> Source data:

- - -

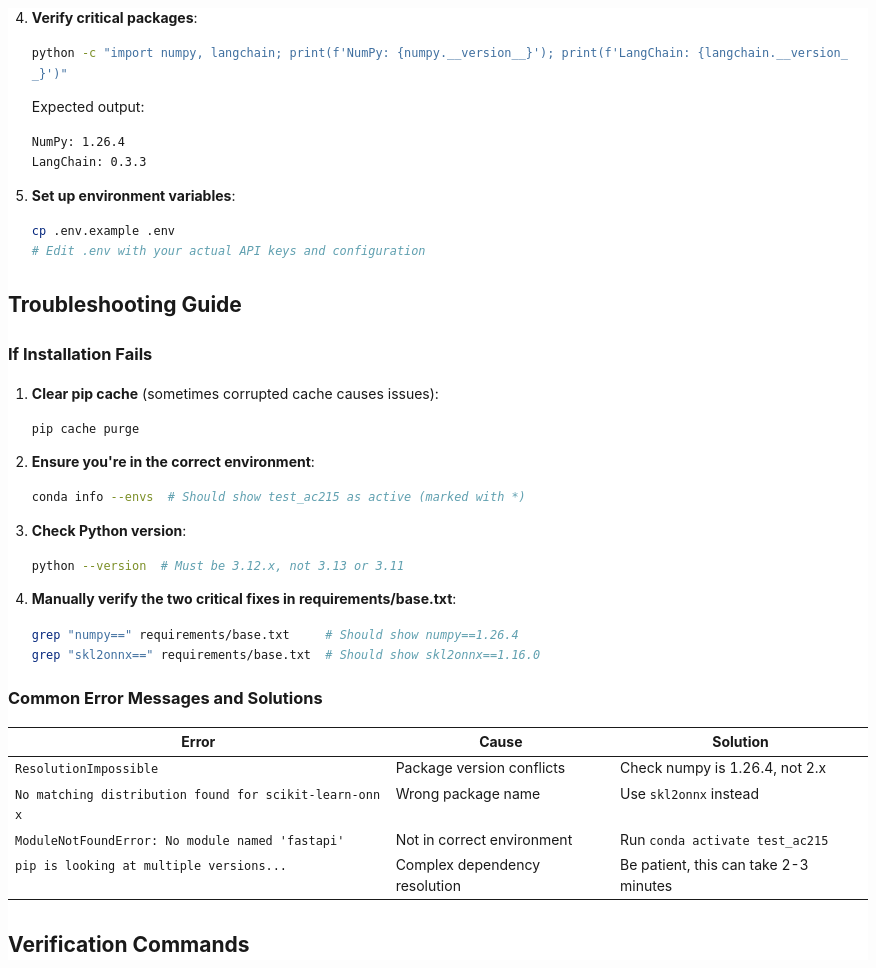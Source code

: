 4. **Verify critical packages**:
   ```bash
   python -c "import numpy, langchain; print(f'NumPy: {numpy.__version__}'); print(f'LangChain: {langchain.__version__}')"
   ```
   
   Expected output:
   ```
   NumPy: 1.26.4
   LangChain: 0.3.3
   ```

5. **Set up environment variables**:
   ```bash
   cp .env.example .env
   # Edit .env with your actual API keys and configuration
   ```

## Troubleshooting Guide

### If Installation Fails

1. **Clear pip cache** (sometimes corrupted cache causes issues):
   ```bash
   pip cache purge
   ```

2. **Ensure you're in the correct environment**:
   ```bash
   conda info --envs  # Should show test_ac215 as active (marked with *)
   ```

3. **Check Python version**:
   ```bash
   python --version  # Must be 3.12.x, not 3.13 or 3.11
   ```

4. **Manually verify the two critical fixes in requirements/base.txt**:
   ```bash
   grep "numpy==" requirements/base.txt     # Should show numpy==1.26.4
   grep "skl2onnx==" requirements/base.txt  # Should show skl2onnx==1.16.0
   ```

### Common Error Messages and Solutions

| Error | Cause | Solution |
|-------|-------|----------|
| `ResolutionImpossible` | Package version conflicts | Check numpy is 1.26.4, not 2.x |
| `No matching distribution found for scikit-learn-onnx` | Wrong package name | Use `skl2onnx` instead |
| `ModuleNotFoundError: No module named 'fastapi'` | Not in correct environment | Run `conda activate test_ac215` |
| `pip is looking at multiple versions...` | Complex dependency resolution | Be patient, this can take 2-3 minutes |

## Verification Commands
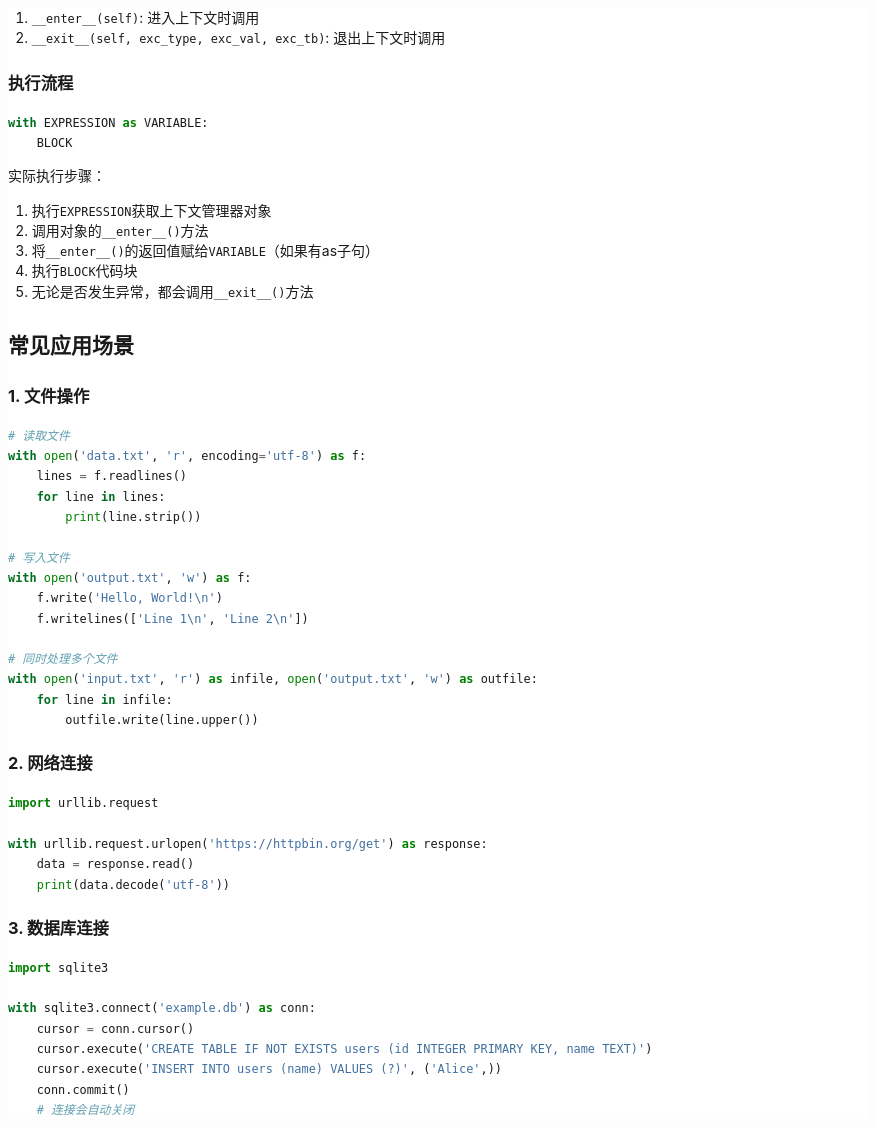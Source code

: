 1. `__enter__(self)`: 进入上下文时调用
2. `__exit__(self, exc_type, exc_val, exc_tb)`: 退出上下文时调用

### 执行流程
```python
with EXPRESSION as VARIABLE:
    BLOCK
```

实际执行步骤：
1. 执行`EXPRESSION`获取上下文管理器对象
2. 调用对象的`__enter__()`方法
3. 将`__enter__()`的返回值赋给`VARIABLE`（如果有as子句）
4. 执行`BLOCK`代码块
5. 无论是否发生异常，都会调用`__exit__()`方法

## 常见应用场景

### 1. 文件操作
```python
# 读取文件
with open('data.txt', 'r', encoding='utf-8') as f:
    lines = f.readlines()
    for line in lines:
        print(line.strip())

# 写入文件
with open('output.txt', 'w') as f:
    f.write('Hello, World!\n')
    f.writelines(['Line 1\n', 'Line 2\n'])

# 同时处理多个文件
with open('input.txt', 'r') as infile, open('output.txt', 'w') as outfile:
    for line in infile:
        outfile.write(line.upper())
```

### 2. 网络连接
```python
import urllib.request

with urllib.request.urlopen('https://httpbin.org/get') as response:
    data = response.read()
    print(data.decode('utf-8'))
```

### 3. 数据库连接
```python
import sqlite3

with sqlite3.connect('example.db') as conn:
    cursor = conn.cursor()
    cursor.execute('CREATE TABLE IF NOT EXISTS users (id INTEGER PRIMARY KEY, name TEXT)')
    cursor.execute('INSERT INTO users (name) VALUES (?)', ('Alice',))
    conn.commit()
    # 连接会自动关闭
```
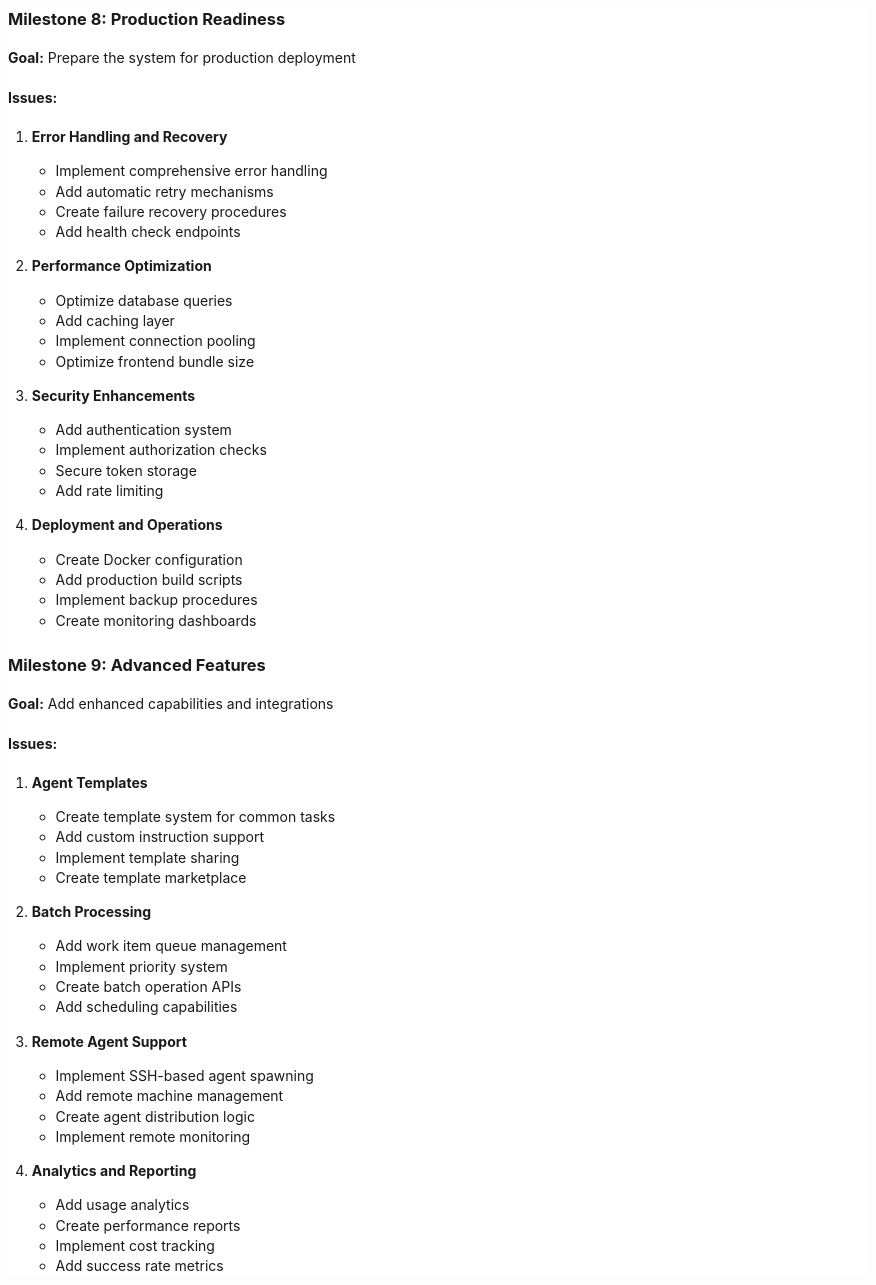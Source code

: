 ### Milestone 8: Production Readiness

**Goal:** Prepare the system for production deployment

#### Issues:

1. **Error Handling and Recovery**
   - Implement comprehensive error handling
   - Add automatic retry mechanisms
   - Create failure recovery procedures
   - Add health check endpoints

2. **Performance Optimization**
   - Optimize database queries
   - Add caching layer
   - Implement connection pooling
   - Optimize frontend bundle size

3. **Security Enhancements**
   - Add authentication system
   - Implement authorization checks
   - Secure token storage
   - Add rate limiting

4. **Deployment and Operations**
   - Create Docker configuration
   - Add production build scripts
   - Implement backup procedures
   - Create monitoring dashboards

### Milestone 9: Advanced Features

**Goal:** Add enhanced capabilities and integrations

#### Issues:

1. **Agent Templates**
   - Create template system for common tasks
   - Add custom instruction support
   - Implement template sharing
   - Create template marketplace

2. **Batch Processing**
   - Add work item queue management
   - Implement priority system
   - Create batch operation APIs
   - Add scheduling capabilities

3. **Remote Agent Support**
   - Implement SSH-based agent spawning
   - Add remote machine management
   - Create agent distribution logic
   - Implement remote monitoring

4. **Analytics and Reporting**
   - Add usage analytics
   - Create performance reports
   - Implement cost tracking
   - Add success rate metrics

- - -

> Task:
Taking each record in turn, retype it exactly and drop any picture.

> Solution for this task:
Source code

: 4. **Verify critical packages**:
   ```bash
   python -c "import numpy, langchain; print(f'NumPy: {numpy.__version__}'); print(f'LangChain: {langchain.__version__}')"
   ```
   
   Expected output:
   ```
   NumPy: 1.26.4
   LangChain: 0.3.3
   ```

5. **Set up environment variables**:
   ```bash
   cp .env.example .env
   # Edit .env with your actual API keys and configuration
   ```

## Troubleshooting Guide

### If Installation Fails

1. **Clear pip cache** (sometimes corrupted cache causes issues):
   ```bash
   pip cache purge
   ```

2. **Ensure you're in the correct environment**:
   ```bash
   conda info --envs  # Should show test_ac215 as active (marked with *)
   ```

3. **Check Python version**:
   ```bash
   python --version  # Must be 3.12.x, not 3.13 or 3.11
   ```

4. **Manually verify the two critical fixes in requirements/base.txt**:
   ```bash
   grep "numpy==" requirements/base.txt     # Should show numpy==1.26.4
   grep "skl2onnx==" requirements/base.txt  # Should show skl2onnx==1.16.0
   ```

### Common Error Messages and Solutions

| Error | Cause | Solution |
|-------|-------|----------|
| `ResolutionImpossible` | Package version conflicts | Check numpy is 1.26.4, not 2.x |
| `No matching distribution found for scikit-learn-onnx` | Wrong package name | Use `skl2onnx` instead |
| `ModuleNotFoundError: No module named 'fastapi'` | Not in correct environment | Run `conda activate test_ac215` |
| `pip is looking at multiple versions...` | Complex dependency resolution | Be patient, this can take 2-3 minutes |

## Verification Commands
Source code

: 1. `__enter__(self)`: 进入上下文时调用
2. `__exit__(self, exc_type, exc_val, exc_tb)`: 退出上下文时调用

### 执行流程
```python
with EXPRESSION as VARIABLE:
    BLOCK
```

实际执行步骤：
1. 执行`EXPRESSION`获取上下文管理器对象
2. 调用对象的`__enter__()`方法
3. 将`__enter__()`的返回值赋给`VARIABLE`（如果有as子句）
4. 执行`BLOCK`代码块
5. 无论是否发生异常，都会调用`__exit__()`方法

## 常见应用场景

### 1. 文件操作
```python
# 读取文件
with open('data.txt', 'r', encoding='utf-8') as f:
    lines = f.readlines()
    for line in lines:
        print(line.strip())

# 写入文件
with open('output.txt', 'w') as f:
    f.write('Hello, World!\n')
    f.writelines(['Line 1\n', 'Line 2\n'])

# 同时处理多个文件
with open('input.txt', 'r') as infile, open('output.txt', 'w') as outfile:
    for line in infile:
        outfile.write(line.upper())
```

### 2. 网络连接
```python
import urllib.request

with urllib.request.urlopen('https://httpbin.org/get') as response:
    data = response.read()
    print(data.decode('utf-8'))
```

### 3. 数据库连接
```python
import sqlite3

with sqlite3.connect('example.db') as conn:
    cursor = conn.cursor()
    cursor.execute('CREATE TABLE IF NOT EXISTS users (id INTEGER PRIMARY KEY, name TEXT)')
    cursor.execute('INSERT INTO users (name) VALUES (?)', ('Alice',))
    conn.commit()
    # 连接会自动关闭
```
Source code

: ### Milestone 8: Production Readiness

**Goal:** Prepare the system for production deployment

#### Issues:

1. **Error Handling and Recovery**
   - Implement comprehensive error handling
   - Add automatic retry mechanisms
   - Create failure recovery procedures
   - Add health check endpoints

2. **Performance Optimization**
   - Optimize database queries
   - Add caching layer
   - Implement connection pooling
   - Optimize frontend bundle size

3. **Security Enhancements**
   - Add authentication system
   - Implement authorization checks
   - Secure token storage
   - Add rate limiting

4. **Deployment and Operations**
   - Create Docker configuration
   - Add production build scripts
   - Implement backup procedures
   - Create monitoring dashboards

### Milestone 9: Advanced Features

**Goal:** Add enhanced capabilities and integrations

#### Issues:

1. **Agent Templates**
   - Create template system for common tasks
   - Add custom instruction support
   - Implement template sharing
   - Create template marketplace

2. **Batch Processing**
   - Add work item queue management
   - Implement priority system
   - Create batch operation APIs
   - Add scheduling capabilities

3. **Remote Agent Support**
   - Implement SSH-based agent spawning
   - Add remote machine management
   - Create agent distribution logic
   - Implement remote monitoring

4. **Analytics and Reporting**
   - Add usage analytics
   - Create performance reports
   - Implement cost tracking
   - Add success rate metrics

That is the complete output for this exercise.